Repeat the records below exactly as they appear.

» **Information shown**:
**********

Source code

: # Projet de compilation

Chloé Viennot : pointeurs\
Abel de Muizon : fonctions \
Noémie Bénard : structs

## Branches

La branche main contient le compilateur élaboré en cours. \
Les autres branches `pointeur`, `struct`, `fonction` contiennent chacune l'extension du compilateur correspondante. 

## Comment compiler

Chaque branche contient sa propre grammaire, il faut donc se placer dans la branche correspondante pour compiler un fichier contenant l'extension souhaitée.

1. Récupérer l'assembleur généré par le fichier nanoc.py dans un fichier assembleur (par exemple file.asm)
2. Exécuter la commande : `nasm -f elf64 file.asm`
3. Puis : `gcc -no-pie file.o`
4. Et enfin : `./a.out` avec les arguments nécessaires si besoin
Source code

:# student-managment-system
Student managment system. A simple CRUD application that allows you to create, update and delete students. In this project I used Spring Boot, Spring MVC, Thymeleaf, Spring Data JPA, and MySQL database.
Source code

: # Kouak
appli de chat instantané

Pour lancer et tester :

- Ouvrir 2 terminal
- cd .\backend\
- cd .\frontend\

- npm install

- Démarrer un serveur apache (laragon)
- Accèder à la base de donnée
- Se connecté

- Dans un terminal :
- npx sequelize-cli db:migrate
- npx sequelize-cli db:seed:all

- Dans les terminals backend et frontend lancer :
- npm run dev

**********

» **Response area**:
Source code

: # Projet de compilation

Chloé Viennot : pointeurs\
Abel de Muizon : fonctions \
Noémie Bénard : structs

## Branches

La branche main contient le compilateur élaboré en cours. \
Les autres branches `pointeur`, `struct`, `fonction` contiennent chacune l'extension du compilateur correspondante. 

## Comment compiler

Chaque branche contient sa propre grammaire, il faut donc se placer dans la branche correspondante pour compiler un fichier contenant l'extension souhaitée.

1. Récupérer l'assembleur généré par le fichier nanoc.py dans un fichier assembleur (par exemple file.asm)
2. Exécuter la commande : `nasm -f elf64 file.asm`
3. Puis : `gcc -no-pie file.o`
4. Et enfin : `./a.out` avec les arguments nécessaires si besoin
Source code

:# student-managment-system
Student managment system. A simple CRUD application that allows you to create, update and delete students. In this project I used Spring Boot, Spring MVC, Thymeleaf, Spring Data JPA, and MySQL database.
Source code

: # Kouak
appli de chat instantané

Pour lancer et tester :

- Ouvrir 2 terminal
- cd .\backend\
- cd .\frontend\

- npm install

- Démarrer un serveur apache (laragon)
- Accèder à la base de donnée
- Se connecté

- Dans un terminal :
- npx sequelize-cli db:migrate
- npx sequelize-cli db:seed:all

- Dans les terminals backend et frontend lancer :
- npm run dev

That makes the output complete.